Your answer must contain only the lines from the one containing "The complete technical" through the end of the entries below, reproduced character for character.

Exercise inputs:
______

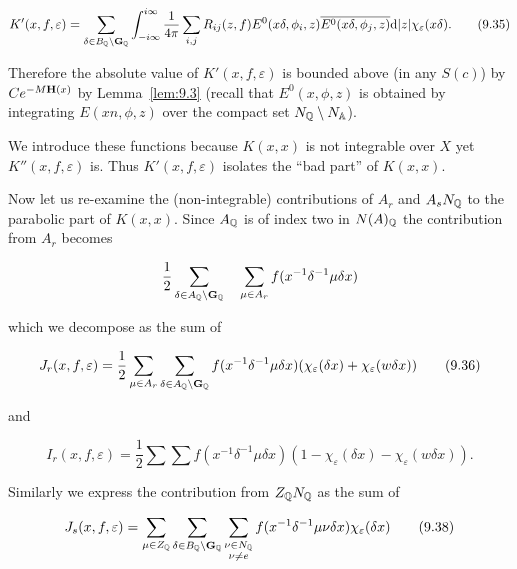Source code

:\begin{equation}\label{eq:9.35}
K'(x, f, \varepsilon) = \sum_{\delta \in B_\Q \backslash \bG_\Q}\int_{-i\infty}^{i\infty}\frac{1}{4\pi}\sum_{i, j} R_{ij}(z, f)E^0(x\delta, \phi_i, z)\overline{E^0(x\delta, \phi_j, z)}\dd|z|\chi_\varepsilon(x\delta).\tag{9.35}
\end{equation}

Therefore the absolute value of $K'(x, f, \varepsilon)$ is bounded above (in any $S(c)$) by $Ce^{-M\bH(x)}$ by Lemma~\ref{lem:9.3} (recall that $E^0(x, \phi, z)$ is obtained by integrating $E(xn, \phi, z)$ over the compact set $N_\Q \setminus N_\A$).

\begin{remark*}

We introduce these functions because $K(x,x)$ is not integrable over $X$ yet $K''(x,f,\varepsilon)$ is. Thus $K'(x,f,\varepsilon)$ isolates the ``bad part'' of $K(x,x)$.

\end{remark*}

Now let us re-examine the (non-integrable) contributions of $A_r$ and $A_sN_\Q$ to the parabolic part of $K(x, x)$. Since $A_\Q$ is of index two in $N(A)_\Q$ the contribution from $A_r$ becomes

\[
\frac{1}{2}\sum_{\delta \in A_\Q \backslash \bG_\Q}\quad \sum_{\mu \in A_r} f(x^{-1}\delta^{-1}\mu\delta x)
\]

which we decompose as the sum of

\begin{equation}\label{eq:9.36}
J_r(x, f, \varepsilon) = \frac{1}{2}\sum_{\mu \in A_r}\sum_{\delta \in A_\Q \backslash \bG_\Q} f(x^{-1}\delta^{-1}\mu\delta x)(\chi_\varepsilon(\delta x) + \chi_\varepsilon(w\delta x))\tag{9.36}
\end{equation}

and

\begin{equation}\label{eq:9.37}
I_r(x, f, \varepsilon) = \frac{1}{2}\sum\sum f(x^{-1}\delta^{-1}\mu\delta x)(1 - \chi_\varepsilon(\delta x) - \chi_\varepsilon(w\delta x)).\tag{9.37}
\end{equation}

Similarly we express the contribution from $Z_\Q N_\Q$ as the sum of

\begin{equation}\label{eq:9.38}
J_s(x, f, \varepsilon) = \sum_{\mu \in Z_\Q}\sum_{\delta \in B_\Q \backslash \bG_\Q}\sum_{\substack{\nu \in N_\Q\\ \nu \neq e}} f(x^{-1}\delta^{-1}\mu\nu\delta x)\chi_\varepsilon(\delta x)\tag{9.38}
\end{equation}

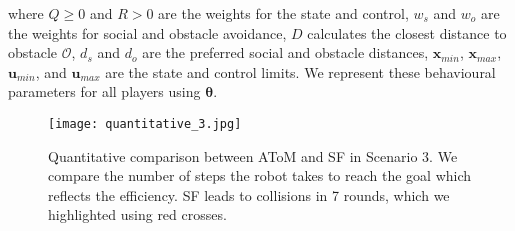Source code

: where $Q \geq 0$ and $R > 0$ are the weights for the state and control, $w_{s}$ and $w_{o}$ are the weights for social and obstacle avoidance, $D$ calculates the closest distance to obstacle $\mathcal{O}$, 
$d_{s}$ and $d_{o}$ are the preferred social and obstacle distances, $\boldsymbol{x}_{min}$, $\boldsymbol{x}_{max}$, $\boldsymbol{u}_{min}$, and $\boldsymbol{u}_{max}$ are the state and control limits.
We represent these behavioural parameters for all players using $\boldsymbol{\theta}$.

\begin{figure}
    \centering
    \texttt{[image: quantitative\_3.jpg]}
    \vspace{-8mm}
    \caption{Quantitative comparison between AToM and SF in Scenario 3. We compare the number of steps the robot takes to reach the goal which reflects the efficiency. SF leads to collisions in 7 rounds, which we highlighted using red crosses.}
    \vspace{-5mm}
    \label{fig:quantitative_3}
\end{figure}


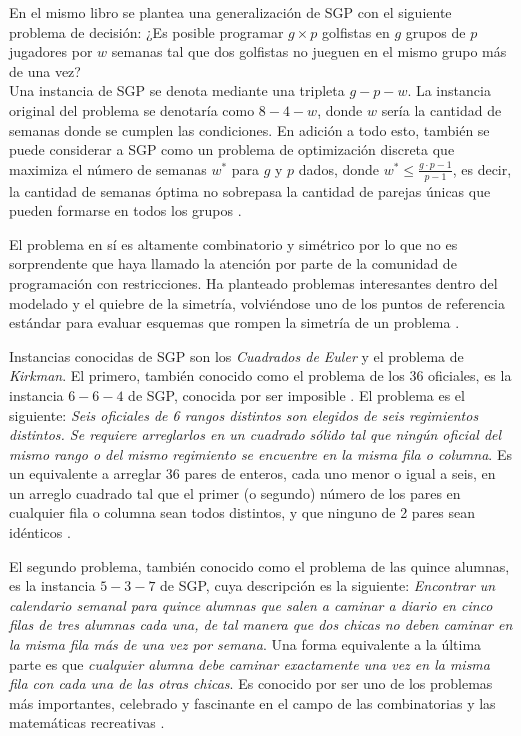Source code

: \documentclass[letter, 10pt]{article}
\begin{document}
En el mismo libro se plantea una generalización de SGP con el siguiente problema de decisión: ¿Es posible programar $g\times p$ golfistas en $g$ grupos de $p$ jugadores por $w$ semanas tal que dos golfistas no jueguen en el mismo grupo más de una vez?\\
Una instancia de SGP se denota mediante una tripleta $g-p-w$. La instancia original del problema se denotaría como $8-4-w$, donde $w$ sería la cantidad de semanas donde se cumplen las condiciones. En adición a todo esto, también se puede considerar a SGP como un problema de optimización discreta que maximiza el número de semanas $w^*$ para $g$ y $p$ dados, donde $w^*\leq \frac{g\cdot p - 1}{p - 1}$, es decir, la cantidad de semanas óptima no sobrepasa la cantidad de parejas únicas que pueden formarse en todos los grupos \cite{GolferRevisitedLiu}.  

El problema en sí es altamente combinatorio y simétrico por lo que no es sorprendente que haya llamado la atención por parte de la comunidad de programación con restricciones. Ha planteado problemas interesantes dentro del modelado y el quiebre de la simetría, volviéndose uno de los puntos de referencia estándar para evaluar esquemas que rompen la simetría de un problema \cite{dotu2005scheduling}.

Instancias conocidas de SGP son los \textit{Cuadrados de Euler} y el problema de \textit{Kirkman}. El primero, también conocido como el problema de los 36 oficiales, es la instancia $6-6-4$ de SGP, conocida por ser imposible \cite{SolTriska1}. El problema es el siguiente: \textit{Seis oficiales de 6 rangos distintos son elegidos de seis regimientos distintos. Se requiere arreglarlos en un cuadrado sólido tal que ningún oficial del mismo rango o del mismo regimiento se encuentre en la misma fila o columna}. Es un equivalente a arreglar 36 pares de enteros, cada uno menor o igual a seis, en un arreglo cuadrado tal que el primer (o segundo) número de los pares en cualquier fila o columna sean todos distintos, y que ninguno de 2 pares sean idénticos \cite{EulerOfficer}.

El segundo problema, también conocido como el problema de las quince alumnas, es la instancia $5-3-7$ de SGP, cuya descripción es la siguiente: \textit{Encontrar un calendario semanal para quince alumnas que salen a caminar a diario en cinco filas de tres alumnas cada una, de tal manera que dos chicas no deben caminar en la misma fila más de una vez por semana}. Una forma equivalente a la última parte es que \textit{cualquier alumna debe caminar exactamente una vez en la misma fila con cada una de las otras chicas}. Es conocido por ser uno de los problemas más importantes, celebrado y fascinante en el campo de las combinatorias y las matemáticas recreativas \cite{PAVONE2023113316}.
\end{document}
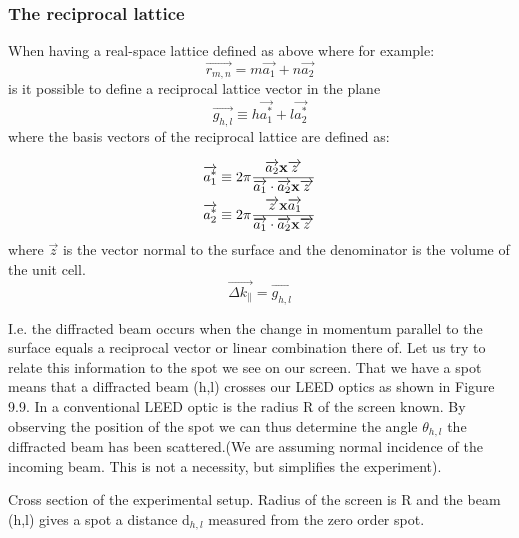 \subsubsection{The reciprocal lattice}

When having a real-space lattice defined as above where for example:
\begin{equation}
\overrightarrow{r_{m,n}} = m\overrightarrow{a_1} + n\overrightarrow{a_2}
\end{equation}
is it possible to define a reciprocal lattice vector in the plane
\begin{equation}
\overrightarrow{g_{h,l}} \equiv h\overrightarrow{a_{1}^{*}} + l\overrightarrow{a_{2}^{*}}
\end{equation} where the basis vectors of the reciprocal lattice are defined as:

\begin{eqnarray}
\overrightarrow{a_{1}^{*}} \equiv 2\pi\frac{\overrightarrow{a_2}{\bf x}\overrightarrow{z}}{\overrightarrow{a_1} \cdot \overrightarrow{a_2} {\bf x} \overrightarrow{z}}\\
\overrightarrow{a_{2}^{*}} \equiv 2\pi \frac{\overrightarrow{z} {\bf x}\overrightarrow{a_1}}{\overrightarrow{a_1} \cdot \overrightarrow{a_2} {\bf x} \overrightarrow{z}}
\end{eqnarray}
where $\overrightarrow{z}$ is the vector normal to the surface and the denominator is the volume of the unit cell. 
 \begin{equation}
 \overrightarrow{\Delta k_{\parallel}}= \overrightarrow{g_{h,l}}
\end{equation}

I.e. the diffracted beam occurs when the change in momentum parallel to the surface equals a reciprocal vector or linear combination there of. Let us try to relate this information to the spot we see on our screen. That we have a spot means that a diffracted beam (h,l) crosses our LEED optics as shown in Figure 9.9.  In a conventional LEED optic is the radius R of the screen known. By observing the position of the spot we can thus determine the angle $\theta_{h,l}$ the diffracted beam has been scattered.(We are assuming normal incidence of the incoming beam. This is not a necessity, but simplifies the experiment).

\vspace*{11cm}

 Cross section of the experimental setup. Radius of the screen is R and the beam (h,l) gives a spot a distance d$_{h,l}$ measured from the zero order spot.
 

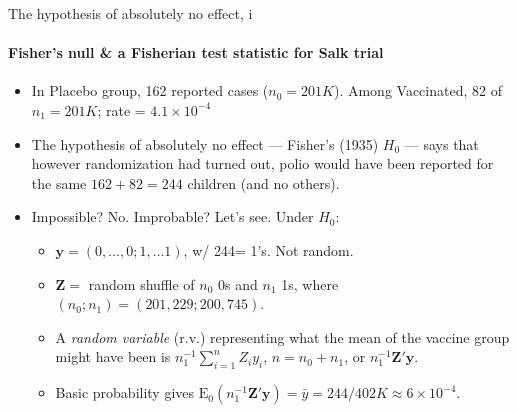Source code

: \begin{frame}{The hypothesis of absolutely no effect,  i}
\framesubtitle{Fisher's null \& a Fisherian test statistic for Salk trial}
  \begin{itemize}
  \item In Placebo group, 162 reported cases ($n_{0}=201K$).  Among
    Vaccinated, 82 of $n_{1}=201K$; rate = $4.1\times 10^{-4}$ 
   \item The hypothesis of absolutely no effect --- Fisher's (1935) $H_{0}$ --- says that however
     randomization had turned out, polio would have
     been reported for the same $162 +
     82 = 244$ children (and no others).
   \item Impossible?  No.  Improbable?  Let's see.  Under $H_{0}$:
     \begin{itemize}
     \item $\mathbf{y} = (0, \ldots, 0; 1, \ldots 1)$, w/ 244= 1's.
       Not random. 
     \item $\mathbf{Z} =$ random shuffle of $n_{0}$ 0s and $n_{1}$
      1s, where $(n_{0}; n_{1}) = (201,229 ; 200,745)$.  
     \item A \textit{random variable}  (r.v.) representing what the mean of
       the vaccine group might have been is 
       $n_{1}^{-1}\sum_{i=1}^{n} Z_{i}y_{i}$, $n = n_{0} + n_{1}$, or
       $n_{1}^{-1}\mathbf{Z}'\mathbf{y}$.
     \item Basic probability gives
       $\mathrm{E}_{0}(n_{1}^{-1}\mathbf{Z}'\mathbf{y}) = \bar y =
       244/402K \approx 6\times 10^{-4}$. 
     \end{itemize}
  \end{itemize}
  \end{frame}

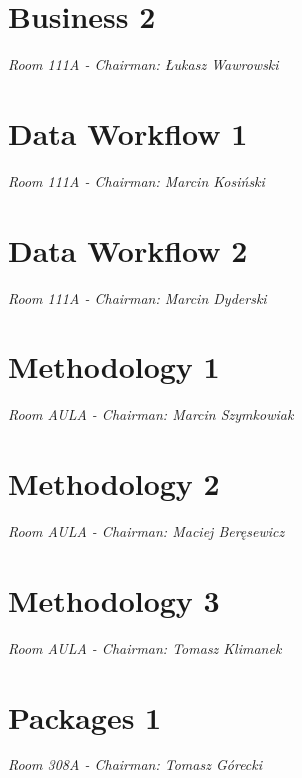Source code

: \documentclass[11pt,twoside]{book}
\begin{document}
\chapter{Business 2}{\LARGE \textit{Room 111A - Chairman: Łukasz Wawrowski}}






\chapter{Data Workflow 1}{\LARGE \textit{Room 111A - Chairman: Marcin Kosiński}}





\chapter{Data Workflow 2}{\LARGE \textit{Room 111A - Chairman: Marcin Dyderski}}





\chapter{Methodology 1}{\LARGE \textit{Room AULA - Chairman: Marcin Szymkowiak}}




\chapter{Methodology 2}{\LARGE \textit{Room AULA - Chairman: Maciej Beręsewicz}}






\chapter{Methodology 3}{\LARGE \textit{Room AULA - Chairman: Tomasz Klimanek}}





\chapter{Packages 1}{\LARGE \textit{Room 308A - Chairman: Tomasz Górecki}}




% 

\end{document}
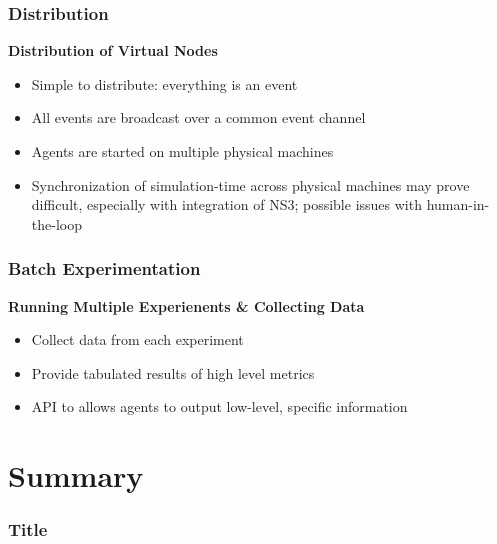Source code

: \documentclass[mathserif]{beamer}
\begin{document}
\frame
{
    \frametitle{Distribution}
    \textbf{Distribution of Virtual Nodes}
    \begin{itemize}
	\item Simple to distribute: everything is an event
	\item All events are broadcast over a common event channel
	\item Agents are started on multiple physical machines
	\item Synchronization of simulation-time across physical machines may prove difficult, especially with integration of NS3; possible issues with human-in-the-loop
    \end{itemize}
}

\frame
{
    \frametitle{Batch Experimentation}
    \textbf{Running Multiple Experienents \& Collecting Data}
    \begin{itemize}
        \item Collect data from each experiment
        \item Provide tabulated results of high level metrics
        \item API to allows agents to output low-level, specific information
    \end{itemize}
}

\section{Summary}

\frame
{
    \frametitle{Title}
}
\end{document}
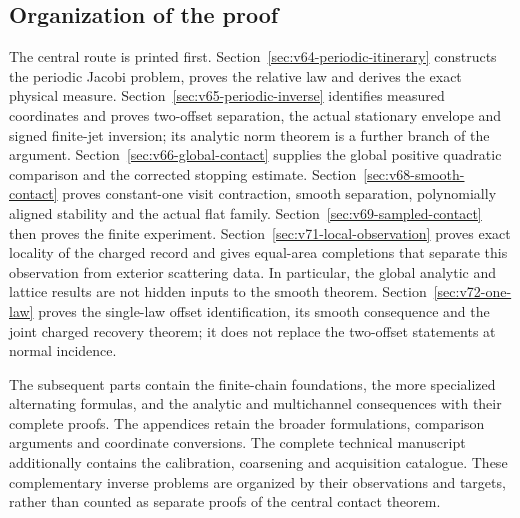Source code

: \subsection{Organization of the proof}

The central route is printed first.  Section~\ref{sec:v64-periodic-itinerary}
constructs the periodic Jacobi problem, proves the relative law and derives
the exact physical measure.  Section~\ref{sec:v65-periodic-inverse}
identifies measured coordinates and proves two-offset separation, the
actual stationary envelope and signed finite-jet inversion; its analytic
norm theorem is a further branch of the argument.
Section~\ref{sec:v66-global-contact} supplies the global positive
quadratic comparison and the corrected stopping estimate.
Section~\ref{sec:v68-smooth-contact} proves constant-one visit contraction,
smooth separation, polynomially aligned stability and the actual flat
family.  Section~\ref{sec:v69-sampled-contact} then proves the finite
experiment.  Section~\ref{sec:v71-local-observation} proves exact
locality of the charged record and gives equal-area completions that
separate this observation from exterior scattering data.  In particular,
the global analytic and lattice results are
not hidden inputs to the smooth theorem.  Section~\ref{sec:v72-one-law}
proves the single-law offset identification, its smooth consequence and
the joint charged recovery theorem; it does not replace the two-offset
statements at normal incidence.

The subsequent parts contain the finite-chain foundations, the more
specialized alternating formulas, and the analytic and multichannel
consequences with their complete proofs.  The appendices retain the
broader formulations, comparison arguments and coordinate conversions.
The complete technical manuscript additionally contains the calibration,
coarsening and acquisition catalogue.  These complementary inverse
problems are organized by their observations and targets, rather than
counted as separate proofs of the central contact theorem.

______

Your response:
The complete technical manuscript additionally contains the calibration,
coarsening and acquisition catalogue.  These complementary inverse
problems are organized by their observations and targets, rather than
counted as separate proofs of the central contact theorem.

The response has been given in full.